TikTok (Solen Feyissa, Flickr/Released)
June 20, 2022

Leaks from within ByteDance, the Chinese company that owns the popular TikTok short-video sharing app, show Chinese company employees repeatedly accessed U.S. user data despite assurances that such data would only be accessible in the U.S. It’s not clear whether the Chinese government has used the data for its spying efforts.

On Friday, Buzzfeed published leaked audio recordings from more than 80 internal ByteDance meetings, which contain 14 different instances in which nine different China-based TikTok employees described being able to access the data of U.S. users. This comes despite the company’s public claims that U.S. data is only stored in the U.S. and Singapore, and not in China where it may legally be accessed by the Chinese government.

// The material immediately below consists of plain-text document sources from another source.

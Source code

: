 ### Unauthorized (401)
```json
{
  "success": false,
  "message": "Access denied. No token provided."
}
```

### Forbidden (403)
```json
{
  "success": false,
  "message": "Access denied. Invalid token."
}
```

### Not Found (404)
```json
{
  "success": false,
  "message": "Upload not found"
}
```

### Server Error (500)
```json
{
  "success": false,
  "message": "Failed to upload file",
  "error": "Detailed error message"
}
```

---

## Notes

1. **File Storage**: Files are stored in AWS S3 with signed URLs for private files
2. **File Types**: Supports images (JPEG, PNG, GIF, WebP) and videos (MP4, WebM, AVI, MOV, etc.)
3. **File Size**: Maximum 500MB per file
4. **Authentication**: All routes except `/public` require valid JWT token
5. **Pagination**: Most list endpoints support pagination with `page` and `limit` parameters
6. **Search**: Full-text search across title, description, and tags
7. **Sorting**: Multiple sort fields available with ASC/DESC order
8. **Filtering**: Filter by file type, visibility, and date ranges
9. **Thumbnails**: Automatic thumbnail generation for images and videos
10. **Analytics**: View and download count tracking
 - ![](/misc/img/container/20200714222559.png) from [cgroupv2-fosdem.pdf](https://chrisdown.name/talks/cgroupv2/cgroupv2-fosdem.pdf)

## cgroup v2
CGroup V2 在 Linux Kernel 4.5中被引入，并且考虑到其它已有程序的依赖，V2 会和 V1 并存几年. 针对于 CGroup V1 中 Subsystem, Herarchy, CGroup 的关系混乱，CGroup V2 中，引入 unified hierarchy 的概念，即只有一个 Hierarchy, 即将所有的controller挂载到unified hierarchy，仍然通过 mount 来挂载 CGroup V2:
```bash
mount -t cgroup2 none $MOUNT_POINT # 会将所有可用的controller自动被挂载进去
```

In one September 2021 meeting, a member of TikTok’s Trust and Safety department said, “Everything is seen in China.” In another meeting that month, a company director referred to one of its Beijing-based engineers as a “Master Admin” who “has access to everything.” 

According to Buzzfeed, the recordings indicate Chinese TikTok employees have been able to access U.S. data far more frequently and more recently than previously known to the general public. According to Buzzfeed, the recordings may even indicate the company has misled lawmakers about employees’ ability to access user data.

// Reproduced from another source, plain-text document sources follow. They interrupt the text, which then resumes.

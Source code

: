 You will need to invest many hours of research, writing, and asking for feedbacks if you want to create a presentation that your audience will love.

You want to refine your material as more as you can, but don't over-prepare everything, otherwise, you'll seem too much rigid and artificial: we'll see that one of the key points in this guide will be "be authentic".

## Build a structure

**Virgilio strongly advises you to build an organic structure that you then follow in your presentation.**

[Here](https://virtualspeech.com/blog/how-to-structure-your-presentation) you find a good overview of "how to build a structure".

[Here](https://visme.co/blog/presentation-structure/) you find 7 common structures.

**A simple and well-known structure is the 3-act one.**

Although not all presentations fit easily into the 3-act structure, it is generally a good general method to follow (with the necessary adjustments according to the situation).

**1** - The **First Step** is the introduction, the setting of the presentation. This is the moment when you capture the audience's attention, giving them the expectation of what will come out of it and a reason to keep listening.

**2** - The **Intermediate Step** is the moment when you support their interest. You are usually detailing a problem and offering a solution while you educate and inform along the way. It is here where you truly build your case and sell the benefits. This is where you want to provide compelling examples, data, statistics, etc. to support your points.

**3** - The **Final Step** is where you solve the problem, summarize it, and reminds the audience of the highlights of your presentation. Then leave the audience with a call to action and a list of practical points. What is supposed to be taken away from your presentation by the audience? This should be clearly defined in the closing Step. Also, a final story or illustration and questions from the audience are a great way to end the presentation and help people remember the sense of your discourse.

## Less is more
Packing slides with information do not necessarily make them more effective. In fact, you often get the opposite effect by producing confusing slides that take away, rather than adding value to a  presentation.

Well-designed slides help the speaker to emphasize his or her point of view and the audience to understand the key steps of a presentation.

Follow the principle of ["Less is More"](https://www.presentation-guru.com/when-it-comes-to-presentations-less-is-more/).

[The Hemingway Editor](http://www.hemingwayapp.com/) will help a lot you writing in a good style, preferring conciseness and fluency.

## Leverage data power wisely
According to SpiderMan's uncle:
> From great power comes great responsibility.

Buzzfeed reported most of the internal recordings related to how the TikTok would address concerns about being able to access U.S. data in China and how the Chinese side of the company would wall off its access to such U.S. data going forward, through an effort known as “Project Texas.”

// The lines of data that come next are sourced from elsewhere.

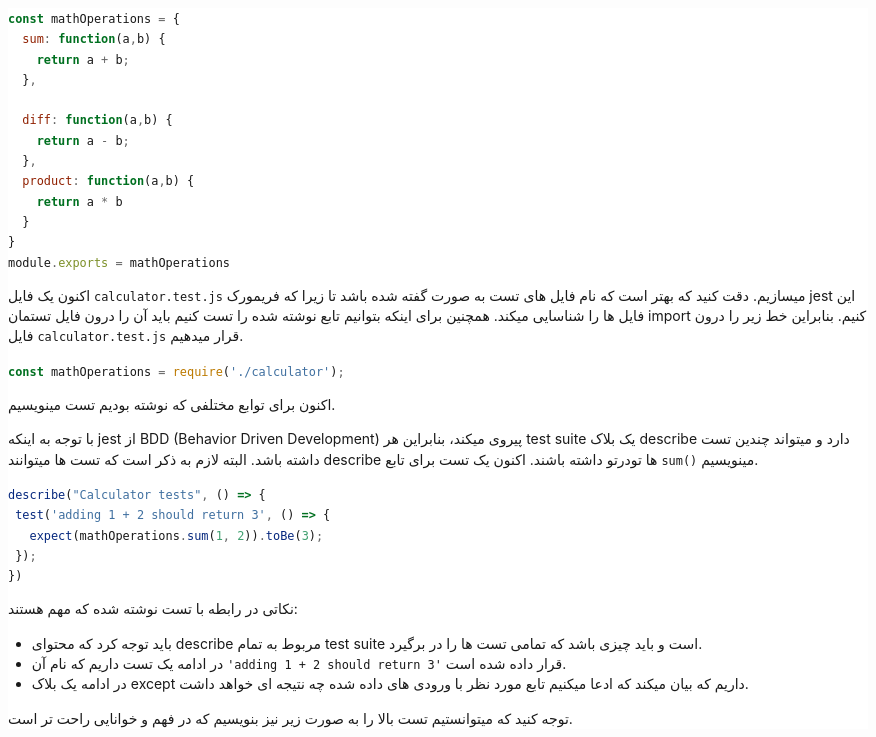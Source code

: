 <div dir="ltr">

```javascript
const mathOperations = {
  sum: function(a,b) {
    return a + b;
  },

  diff: function(a,b) {
    return a - b;
  },
  product: function(a,b) {
    return a * b
  }
}
module.exports = mathOperations
```
</div>

اکنون یک فایل `calculator.test.js` میسازیم. دقت کنید که بهتر است که نام فایل های تست به صورت گفته شده باشد تا زیرا که فریمورک jest این فایل ها را شناسایی میکند. همچنین برای اینکه بتوانیم تابع نوشته شده را تست کنیم باید آن را درون فایل تستمان import کنیم. بنابراین خط زیر را درون فایل `calculator.test.js` قرار میدهیم.

<div dir="ltr">

```javascript
const mathOperations = require('./calculator');
```
</div>
اکنون برای توابع مختلفی که نوشته بودیم تست مینویسیم.

با توجه به اینکه jest از BDD (Behavior Driven Development) پیروی میکند، بنابراین هر test suite یک بلاک describe دارد و میتواند چندین تست داشته باشد. البته لازم به ذکر است که تست ها میتوانند describe ها تودرتو داشته باشند.
اکنون یک تست برای تابع `sum()` مینویسیم.

<div dir="ltr">

```javascript
describe("Calculator tests", () => {
 test('adding 1 + 2 should return 3', () => {
   expect(mathOperations.sum(1, 2)).toBe(3);
 });
})
```
</div>

نکاتی در رابطه با تست نوشته شده که مهم هستند:
- باید توجه کرد که محتوای describe مربوط به تمام test suite است و باید چیزی باشد که تمامی تست ها را در برگیرد.
- در ادامه یک تست داریم که نام آن `'adding 1 + 2 should return 3'` قرار داده شده است.
- در ادامه یک بلاک except داریم که بیان میکند که ادعا میکنیم تابع مورد نظر با ورودی های داده شده چه نتیجه ای خواهد داشت.

توجه کنید که میتوانستیم تست بالا را به صورت زیر نیز بنویسیم که در فهم و خوانایی راحت تر است.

Project Texas is an ongoing effort by TikTok to move certain protected U.S. data over to cloud storage managed by the U.S. company Oracle at a data center in Texas, and delete U.S. data from its own data centers in the U.S. and Singapore. Project Texas is part of a larger agreement with the Committee on Foreign Investment in the U.S. (CFIUS) to allow the company to continue its operations in the U.S.

U.S. officials have raised concerns about the app in recent years. In 2019, the Pentagon advised military service members and civilian employees to be careful about using the app, and U.S. military branches went a step further by banning the app in some instances. In 2020, President Donald Trump sought to ban the app in the U.S. or force ByteDance to hand over its U.S.-based operations to a U.S. firm. Last year, President Joe Biden signed an executive order, ending the Trump-era effort to ban the app in the U.S.

In a statement released by TikTok just before Buzzfeed published its article, the company said it has already “changed the default storage location of U.S. user data.”

“Today, 100% of U.S. user traffic is being routed to Oracle Cloud Infrastructure,” TikTok added. “We still use our U.S. and Singapore data centers for backup, but as we continue our work we expect to delete U.S. users’ private data from our own data centers and fully pivot to Oracle cloud servers located in the U.S. In addition, we’re working closely with Oracle to develop data management protocols that Oracle will audit and manage to give users even more peace of mind. We’re also making operational changes in line with this work – including the new department we recently established, with U.S.-based leadership, to solely manage U.S. user data for TikTok.”